Just curious and thought I would throw this out.

What would you like to see built in the future?

A affordable Big Boy? , Another C series? 

Just wondering what your wanting to see built. 

So lets here from you all.


----------



## Anthony Duarte (Dec 27, 2007)

Please oh please oh please, WSLCo #15


----------



## Semper Vaporo (Jan 2, 2008)

This gets asked often and the results run all over the place as we all have our favourite... I always answer the same... "The General" from the American Civil War fame in 1:32 scale. I also want it to have proper working valve gear and no compromises in its operation. 

I have given up holding my breath for it... very few people agree with me... I think I have seen only one or two people say they want one too.


----------



## Michael (Jan 6, 2008)

A classic American 4-4-0 is also on on top of my my wishlist!
I'll take any, be it the General, Jupiter, #119, Inyo, etc. as long as it's 1:32.

Michael


----------



## tacfoley (Jan 3, 2008)

Ah, right, assuming for one moment that I would ever be able to afford it - unlikely in the extreme - I'd like to see the SP&S E-1 Northern #700. Second choice - SF's Northern #3751. 

Either or both. 

tac 
www.ovgrs.org 
Supporter of the Cape Meares Lighthouse Restoration Fund


----------



## Dwight Ennis (Jan 2, 2008)

I'd like to see Accucraft release their 4-4-0 painted and lettered for the North Pacific Coast "Sonoma" with the correct pilot, etc.


----------



## zubi (May 14, 2009)

I would like to see a live steam driven machine to produce cash to buy live steamers, Zubi


----------



## tacfoley (Jan 3, 2008)

Posted By zubi on 16 Nov 2010 08:20 AM 
I would like to see a live steam driven machine to produce cash to buy live steamers, Zubi 










tac


----------



## Charles (Jan 2, 2008)

Posted By zubi on 16 Nov 2010 08:20 AM 
I would like to see a live steam driven machine to produce cash to buy live steamers, Zubi 
I have seen most any engine be able to "stretch" your money!!


----------



## markoles (Jan 2, 2008)

Charles Mc.,

I'd like a W&ARR General, too.

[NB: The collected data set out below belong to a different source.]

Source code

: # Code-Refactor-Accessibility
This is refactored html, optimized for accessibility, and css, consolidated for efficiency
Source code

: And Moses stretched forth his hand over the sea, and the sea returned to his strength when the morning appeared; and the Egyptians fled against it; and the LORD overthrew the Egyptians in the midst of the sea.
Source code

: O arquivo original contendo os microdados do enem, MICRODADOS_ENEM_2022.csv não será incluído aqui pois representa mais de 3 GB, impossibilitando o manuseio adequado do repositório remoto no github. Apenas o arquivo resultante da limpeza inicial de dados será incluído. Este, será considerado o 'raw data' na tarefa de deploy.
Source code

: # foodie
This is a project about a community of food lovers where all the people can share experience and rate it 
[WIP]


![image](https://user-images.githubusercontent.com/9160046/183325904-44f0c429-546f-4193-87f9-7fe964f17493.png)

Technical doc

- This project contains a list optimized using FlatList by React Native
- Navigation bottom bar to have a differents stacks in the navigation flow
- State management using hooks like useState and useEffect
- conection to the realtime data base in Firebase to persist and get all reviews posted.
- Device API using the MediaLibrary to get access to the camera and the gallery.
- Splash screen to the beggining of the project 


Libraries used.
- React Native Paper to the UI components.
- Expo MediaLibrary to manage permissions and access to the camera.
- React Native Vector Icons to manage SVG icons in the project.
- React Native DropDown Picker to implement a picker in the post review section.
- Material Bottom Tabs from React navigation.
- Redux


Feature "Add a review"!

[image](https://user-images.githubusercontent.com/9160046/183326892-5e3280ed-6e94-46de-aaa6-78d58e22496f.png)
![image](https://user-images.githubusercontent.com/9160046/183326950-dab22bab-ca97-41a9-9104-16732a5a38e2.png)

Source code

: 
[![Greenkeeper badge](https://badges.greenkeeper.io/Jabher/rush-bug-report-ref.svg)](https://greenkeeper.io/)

Wood fired? Could burn cedar chips used for smoking meats...


----------



## gearedsoft (Jun 20, 2009)

a heisler.


----------



## chooch (Jan 2, 2008)

I second the Heisler.


----------



## rkapuaala (Jan 3, 2008)

A narrow gauge 0-6-0 with outside frame, so I can run it with my other OR&L engines


----------



## CapeCodSteam (Jan 2, 2008)

I love when this comes up, my answer is also the same as last time. A North American 1:32 meths fired high stepping 4-4-2 Atlantic. No, wait, meths fired is new, still Atlantic though


----------



## Spule 4 (Jan 2, 2008)

At least one Alcohol/Meths fired SM32 loco again....


----------



## David Leech (Dec 9, 2008)

Posted By Michael on 16 Nov 2010 01:19 AM 
A classic American 4-4-0 is also on on top of my my wishlist!
I'll take any, be it the General, Jupiter, #119, Inyo, etc. as long as it's 1:32.

Michael

Michael,
Back in 1985, I managed to borrow what plans they had, for the Canadian Pacific number 374, the 4-4-0 which pulled the first transcontinental train into Vancouver in 1887, which they were cosmetically restoring ready for the Expo 86 that was held in Vancouver.
Anyway, I redrew it all into 1/32 scale with the idea of building it, and even made up a test boiler.
I decided that a 'normal' boiler would have far too small a volume of water to make it an 'easy' steamer so put the project to one side, so that I could investigate boiler design further, where it has sat ever since.
Maybe I should re-visit the project when I find time!
That era of loco would make a very pretty little model.
All the best,
David Leech, Delta, Canada


----------



## TrotFox (Feb 15, 2008)

1:20.3 USRA 0-6-0. 

You asked! 

Trot, the converting, fox...


----------



## benshell (Oct 1, 2008)

I'd like to see more 1/29th scale mainline steam locomotives. I know, 1/32th is correct and 1/29th scale is wrong. But I like mainline steam and I like that 1/29th scale is bigger! Plus rolling stock for 1/29th scale is cheaper and more readily available (and I have lots of it already).


----------



## livesteam53 (Jan 4, 2008)

Here at a few in the works of course will all to see something new. 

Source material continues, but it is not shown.